**** MATERIAL SHOWN ****

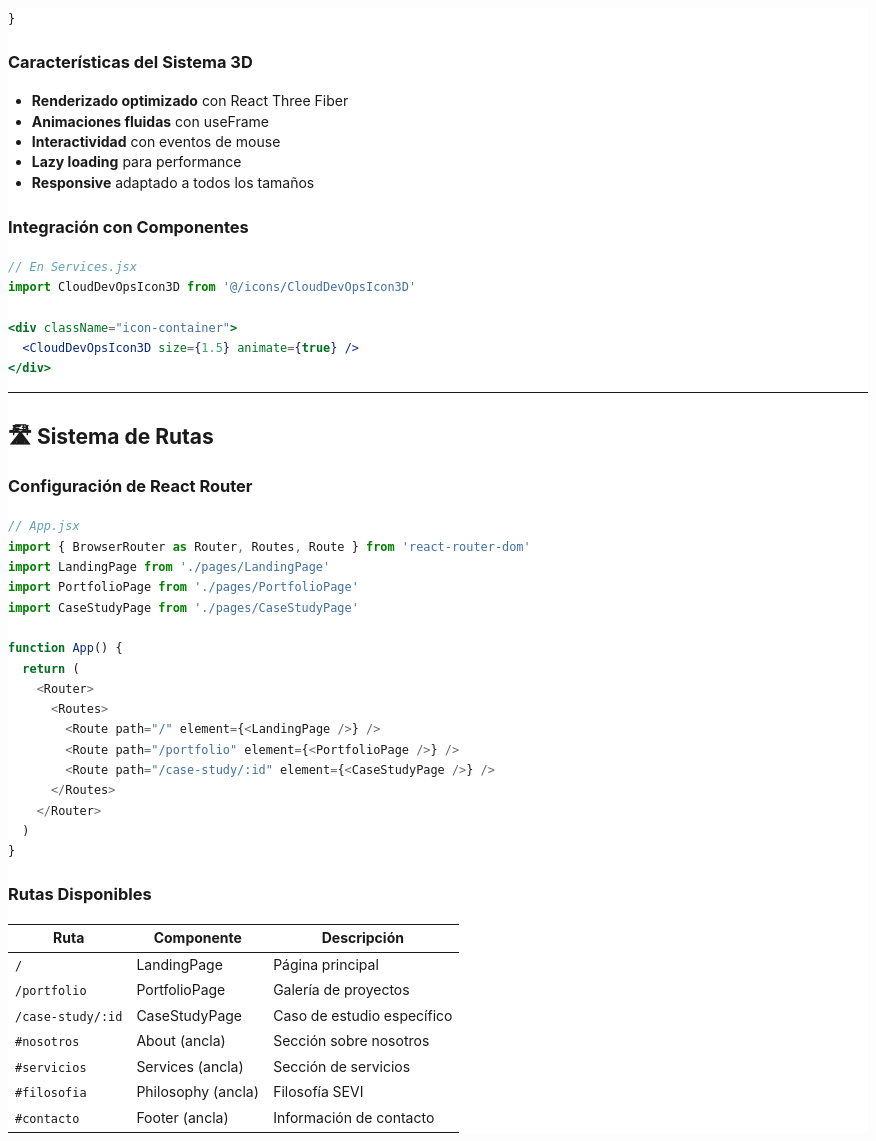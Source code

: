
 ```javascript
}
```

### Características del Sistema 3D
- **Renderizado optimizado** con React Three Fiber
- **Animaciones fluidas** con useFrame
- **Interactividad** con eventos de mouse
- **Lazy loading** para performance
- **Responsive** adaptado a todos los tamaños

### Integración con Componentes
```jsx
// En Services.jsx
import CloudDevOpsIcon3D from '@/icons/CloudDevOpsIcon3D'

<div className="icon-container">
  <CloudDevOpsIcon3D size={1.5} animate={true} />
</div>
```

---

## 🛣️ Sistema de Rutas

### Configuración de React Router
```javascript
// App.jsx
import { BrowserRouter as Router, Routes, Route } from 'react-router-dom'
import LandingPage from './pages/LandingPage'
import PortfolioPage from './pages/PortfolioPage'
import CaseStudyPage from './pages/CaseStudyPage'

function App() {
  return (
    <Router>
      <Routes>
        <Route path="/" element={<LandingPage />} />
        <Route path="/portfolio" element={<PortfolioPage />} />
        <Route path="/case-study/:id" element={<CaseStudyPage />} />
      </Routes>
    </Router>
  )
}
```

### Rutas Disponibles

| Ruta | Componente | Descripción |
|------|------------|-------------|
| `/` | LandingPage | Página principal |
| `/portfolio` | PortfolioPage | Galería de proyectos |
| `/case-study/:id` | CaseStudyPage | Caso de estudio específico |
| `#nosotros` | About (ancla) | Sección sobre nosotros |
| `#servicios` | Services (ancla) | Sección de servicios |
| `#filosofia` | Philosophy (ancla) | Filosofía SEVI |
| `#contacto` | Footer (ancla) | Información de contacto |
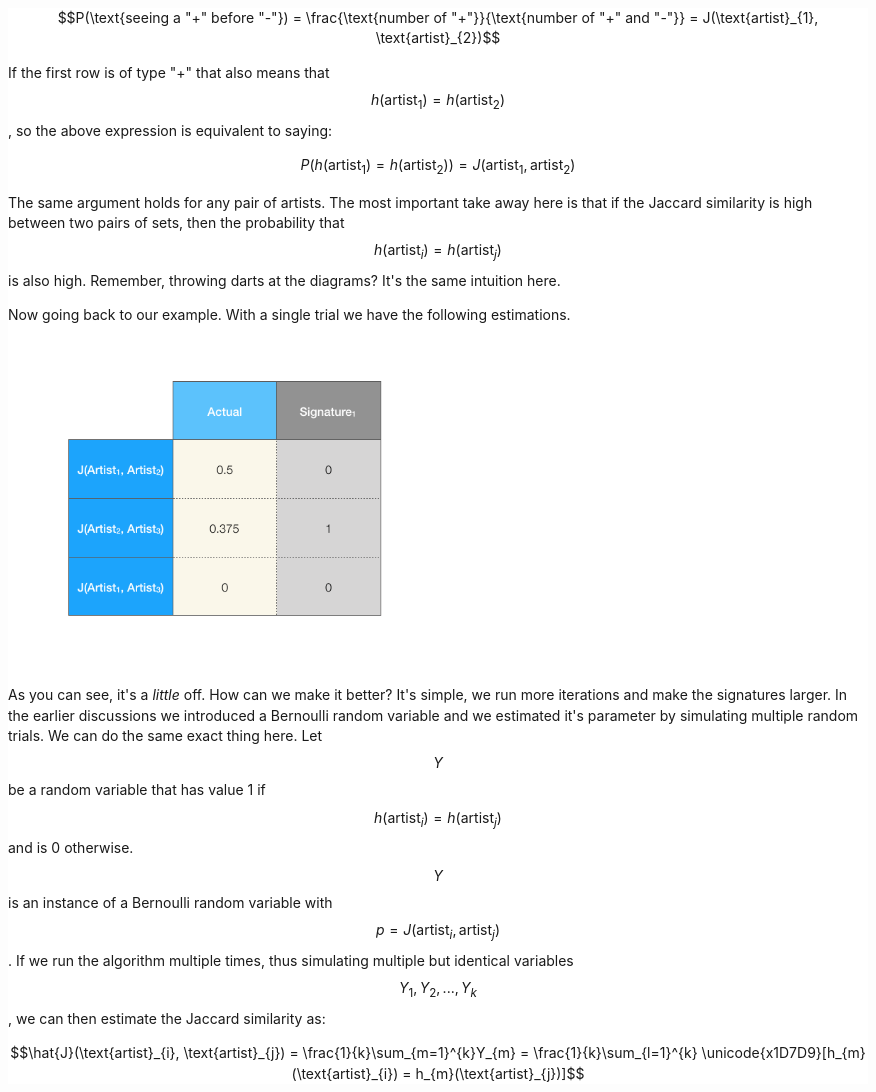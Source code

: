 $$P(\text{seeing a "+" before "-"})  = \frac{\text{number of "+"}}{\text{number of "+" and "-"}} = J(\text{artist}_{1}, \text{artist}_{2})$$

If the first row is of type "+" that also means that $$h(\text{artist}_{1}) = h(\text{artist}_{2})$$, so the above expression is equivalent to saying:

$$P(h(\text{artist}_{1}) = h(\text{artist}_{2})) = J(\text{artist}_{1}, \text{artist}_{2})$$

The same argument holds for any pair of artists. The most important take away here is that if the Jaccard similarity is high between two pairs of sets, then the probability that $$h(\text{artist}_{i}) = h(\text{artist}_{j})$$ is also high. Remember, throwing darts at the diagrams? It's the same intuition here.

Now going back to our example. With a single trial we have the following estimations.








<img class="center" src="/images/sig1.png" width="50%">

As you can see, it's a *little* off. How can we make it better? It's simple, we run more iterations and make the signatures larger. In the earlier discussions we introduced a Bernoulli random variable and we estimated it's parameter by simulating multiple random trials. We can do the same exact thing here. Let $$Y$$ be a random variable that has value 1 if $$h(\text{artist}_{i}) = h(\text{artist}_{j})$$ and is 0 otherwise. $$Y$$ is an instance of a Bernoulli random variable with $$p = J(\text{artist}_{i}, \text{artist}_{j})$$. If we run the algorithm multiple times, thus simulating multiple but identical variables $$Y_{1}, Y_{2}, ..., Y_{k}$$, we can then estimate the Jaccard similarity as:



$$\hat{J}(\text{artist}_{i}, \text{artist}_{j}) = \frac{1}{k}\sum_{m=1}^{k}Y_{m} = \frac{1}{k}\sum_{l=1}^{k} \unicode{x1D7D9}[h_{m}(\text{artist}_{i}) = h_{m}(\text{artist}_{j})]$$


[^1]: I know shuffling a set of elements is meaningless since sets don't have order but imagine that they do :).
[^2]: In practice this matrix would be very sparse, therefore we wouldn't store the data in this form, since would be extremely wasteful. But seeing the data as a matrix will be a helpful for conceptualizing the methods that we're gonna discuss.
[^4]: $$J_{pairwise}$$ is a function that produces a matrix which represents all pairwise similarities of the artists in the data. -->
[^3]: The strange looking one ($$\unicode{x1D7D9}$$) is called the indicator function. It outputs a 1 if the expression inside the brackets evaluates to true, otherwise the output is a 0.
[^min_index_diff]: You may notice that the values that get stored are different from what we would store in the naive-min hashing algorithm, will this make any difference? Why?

****

YOUR OBJECTIVE:
Find every line of the data that includes the string "make". Copy each of those lines.

TASK RESPONSE:
As you can see, it's a *little* off. How can we make it better? It's simple, we run more iterations and make the signatures larger. In the earlier discussions we introduced a Bernoulli random variable and we estimated it's parameter by simulating multiple random trials. We can do the same exact thing here. Let $$Y$$ be a random variable that has value 1 if $$h(\text{artist}_{i}) = h(\text{artist}_{j})$$ and is 0 otherwise. $$Y$$ is an instance of a Bernoulli random variable with $$p = J(\text{artist}_{i}, \text{artist}_{j})$$. If we run the algorithm multiple times, thus simulating multiple but identical variables $$Y_{1}, Y_{2}, ..., Y_{k}$$, we can then estimate the Jaccard similarity as:
[^min_index_diff]: You may notice that the values that get stored are different from what we would store in the naive-min hashing algorithm, will this make any difference? Why?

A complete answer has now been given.